Jakarta (pilar.id) – Target penerimaan Otoritas Jasa Keuangan (OJK) dalam Rencana Kerja Anggaran (RKA) 2025 mencapai Rp16,6 triliun, merupakan gabungan dari target penerimaan tahun 2024 dan 2025. Sementara, pagu indikatif RKA OJK untuk tahun anggaran 2025 yang disetujui oleh Komisi XI DPR RI adalah Rp11,55 triliun.
Anggota Komisi XI DPR RI, Andreas Eddy Susetyo, menekankan pentingnya mempertimbangkan keberlanjutan anggaran OJK. “Meskipun ada penerimaan double, kita menginginkan agar OJK mempertimbangkan kelangsungan atau sustainability dari anggaran tersebut,” ujar Andreas usai Rapat Kerja Komisi XI DPR RI dengan Ketua DK OJK di Gedung Nusantara I, Senayan, Jakarta, Kamis (27/6/2024).
Dalam rapat tersebut dijelaskan bahwa kenaikan target penerimaan tahun 2025 adalah implikasi dari Undang-undang Pengembangan dan Penguatan Sektor Keuangan (UU P2SK).
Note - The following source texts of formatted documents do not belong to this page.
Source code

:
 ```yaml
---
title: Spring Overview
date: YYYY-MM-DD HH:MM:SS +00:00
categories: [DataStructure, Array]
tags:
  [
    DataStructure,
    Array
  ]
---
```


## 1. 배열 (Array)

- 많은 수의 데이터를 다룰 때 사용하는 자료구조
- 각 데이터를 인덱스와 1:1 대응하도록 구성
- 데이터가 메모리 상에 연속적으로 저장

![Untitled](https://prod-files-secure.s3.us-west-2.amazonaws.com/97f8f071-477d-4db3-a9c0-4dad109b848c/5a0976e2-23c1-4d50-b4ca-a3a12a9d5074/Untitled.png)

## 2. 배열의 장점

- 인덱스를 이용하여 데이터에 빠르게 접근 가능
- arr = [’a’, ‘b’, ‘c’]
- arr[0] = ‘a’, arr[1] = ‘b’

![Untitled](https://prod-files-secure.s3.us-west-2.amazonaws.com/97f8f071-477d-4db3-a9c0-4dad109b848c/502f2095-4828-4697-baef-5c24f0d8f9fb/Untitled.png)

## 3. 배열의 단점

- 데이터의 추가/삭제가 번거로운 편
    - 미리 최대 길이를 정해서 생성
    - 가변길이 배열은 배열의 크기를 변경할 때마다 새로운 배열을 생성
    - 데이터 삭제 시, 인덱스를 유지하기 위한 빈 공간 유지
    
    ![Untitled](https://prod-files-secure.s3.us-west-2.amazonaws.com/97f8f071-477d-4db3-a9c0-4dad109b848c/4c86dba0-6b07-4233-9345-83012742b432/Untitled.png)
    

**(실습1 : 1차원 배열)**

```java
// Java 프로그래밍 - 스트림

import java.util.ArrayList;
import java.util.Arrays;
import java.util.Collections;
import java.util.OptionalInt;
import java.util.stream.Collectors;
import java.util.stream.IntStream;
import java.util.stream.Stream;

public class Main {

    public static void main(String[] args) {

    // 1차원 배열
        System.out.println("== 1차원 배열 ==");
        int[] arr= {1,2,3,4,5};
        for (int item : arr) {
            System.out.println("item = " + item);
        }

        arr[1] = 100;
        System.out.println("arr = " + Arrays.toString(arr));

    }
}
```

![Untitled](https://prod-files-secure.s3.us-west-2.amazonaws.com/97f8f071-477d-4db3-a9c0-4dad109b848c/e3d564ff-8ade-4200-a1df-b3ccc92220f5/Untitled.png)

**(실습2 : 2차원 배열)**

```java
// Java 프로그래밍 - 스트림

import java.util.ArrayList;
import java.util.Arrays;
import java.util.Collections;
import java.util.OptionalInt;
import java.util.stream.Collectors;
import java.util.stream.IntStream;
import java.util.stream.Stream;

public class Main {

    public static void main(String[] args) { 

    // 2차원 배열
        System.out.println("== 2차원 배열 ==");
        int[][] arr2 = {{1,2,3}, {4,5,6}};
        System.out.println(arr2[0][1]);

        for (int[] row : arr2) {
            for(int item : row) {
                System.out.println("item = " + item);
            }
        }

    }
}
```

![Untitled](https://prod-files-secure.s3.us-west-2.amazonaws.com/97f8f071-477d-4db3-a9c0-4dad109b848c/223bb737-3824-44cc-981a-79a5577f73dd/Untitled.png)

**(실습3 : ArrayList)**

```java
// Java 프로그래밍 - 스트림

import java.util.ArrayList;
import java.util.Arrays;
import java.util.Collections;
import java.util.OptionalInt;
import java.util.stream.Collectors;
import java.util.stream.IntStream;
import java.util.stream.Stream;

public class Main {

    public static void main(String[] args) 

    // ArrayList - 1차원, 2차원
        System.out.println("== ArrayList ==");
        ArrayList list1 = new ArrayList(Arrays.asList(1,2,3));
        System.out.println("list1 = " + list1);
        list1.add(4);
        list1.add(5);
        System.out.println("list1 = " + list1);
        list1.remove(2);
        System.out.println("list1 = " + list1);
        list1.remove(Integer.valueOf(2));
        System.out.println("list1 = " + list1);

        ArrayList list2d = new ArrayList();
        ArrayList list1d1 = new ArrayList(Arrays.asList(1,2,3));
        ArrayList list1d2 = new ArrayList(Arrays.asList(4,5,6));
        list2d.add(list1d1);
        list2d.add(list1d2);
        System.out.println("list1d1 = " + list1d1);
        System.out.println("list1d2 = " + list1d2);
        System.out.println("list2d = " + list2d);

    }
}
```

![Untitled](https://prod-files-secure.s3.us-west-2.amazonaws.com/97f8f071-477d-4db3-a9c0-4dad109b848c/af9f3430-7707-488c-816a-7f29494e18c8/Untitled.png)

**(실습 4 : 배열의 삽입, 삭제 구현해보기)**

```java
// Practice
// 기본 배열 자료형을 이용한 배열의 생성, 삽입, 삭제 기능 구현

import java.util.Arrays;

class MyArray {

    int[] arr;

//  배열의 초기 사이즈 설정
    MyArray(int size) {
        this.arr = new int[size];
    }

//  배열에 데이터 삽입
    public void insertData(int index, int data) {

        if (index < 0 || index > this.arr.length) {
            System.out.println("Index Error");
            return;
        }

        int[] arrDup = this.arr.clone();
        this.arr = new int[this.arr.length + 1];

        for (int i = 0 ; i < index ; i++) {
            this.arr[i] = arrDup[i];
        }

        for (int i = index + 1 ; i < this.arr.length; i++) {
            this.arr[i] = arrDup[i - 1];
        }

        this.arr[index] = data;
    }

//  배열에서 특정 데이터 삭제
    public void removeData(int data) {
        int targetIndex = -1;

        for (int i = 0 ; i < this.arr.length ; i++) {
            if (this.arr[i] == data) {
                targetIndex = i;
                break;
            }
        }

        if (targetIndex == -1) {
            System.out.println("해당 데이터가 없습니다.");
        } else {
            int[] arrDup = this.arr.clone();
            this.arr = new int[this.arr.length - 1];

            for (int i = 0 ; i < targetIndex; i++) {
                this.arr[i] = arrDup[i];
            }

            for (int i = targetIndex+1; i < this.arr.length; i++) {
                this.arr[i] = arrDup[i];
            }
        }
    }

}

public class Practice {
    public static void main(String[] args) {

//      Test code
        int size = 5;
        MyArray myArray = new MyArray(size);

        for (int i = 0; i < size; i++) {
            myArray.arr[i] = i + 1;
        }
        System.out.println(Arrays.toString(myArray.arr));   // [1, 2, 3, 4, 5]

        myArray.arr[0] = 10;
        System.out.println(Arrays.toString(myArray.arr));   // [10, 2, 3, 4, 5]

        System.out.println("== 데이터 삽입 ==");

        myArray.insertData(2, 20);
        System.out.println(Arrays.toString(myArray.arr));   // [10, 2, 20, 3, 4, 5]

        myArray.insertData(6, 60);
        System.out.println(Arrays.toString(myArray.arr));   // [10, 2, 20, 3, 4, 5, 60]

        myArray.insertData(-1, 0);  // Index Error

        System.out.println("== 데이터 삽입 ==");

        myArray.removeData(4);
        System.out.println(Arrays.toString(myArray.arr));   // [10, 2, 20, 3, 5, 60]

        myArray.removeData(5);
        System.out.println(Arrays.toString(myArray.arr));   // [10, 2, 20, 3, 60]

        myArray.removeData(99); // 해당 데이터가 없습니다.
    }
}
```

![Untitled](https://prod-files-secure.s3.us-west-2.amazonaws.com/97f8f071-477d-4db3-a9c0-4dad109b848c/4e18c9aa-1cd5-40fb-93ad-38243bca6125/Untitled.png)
Sebelumnya, anggaran kerja tahun berjalan dibiayai oleh penerimaan tahun sebelumnya. Namun, pada tahun 2025, anggaran dibiayai oleh penerimaan tahun berjalan dan penerimaan tahun 2024.
Andreas menekankan pentingnya pemanfaatan anggaran yang tepat mengingat kondisi ini hanya terjadi sekali. “Walaupun penerimaan dua kali lipat, pemanfaatannya harus mempertimbangkan dampak biaya jangka panjang,” tutur politisi Fraksi PDI-Perjuangan tersebut.
Tahun 2025 menjadi kali pertama OJK masuk dalam Bagian Anggaran Bendahara Umum Negara (BA BUN) di APBN. Ini merupakan pengimplementasian UU P2SK yang disahkan pada 2023. “Sesuai UU P2SK, anggaran OJK kini mengikuti siklus APBN, karena penerimaan dari pungutan masuk dalam BA BUN sebagai PNBP,” jelas Andreas.
Sebagai perbandingan, anggaran OJK tahun 2024 senilai Rp8,03 triliun dibiayai dari penerimaan tahun 2023 yang mencapai Rp8,58 triliun. Dengan diterapkannya UU P2SK, OJK memiliki dua sumber pembiayaan untuk tahun 2025.
OJK menargetkan pungutan dari industri keuangan sebesar Rp8,52 triliun dan mengantongi Rp8,07 triliun sebagai target penerimaan tahun 2024. (mad/hdl)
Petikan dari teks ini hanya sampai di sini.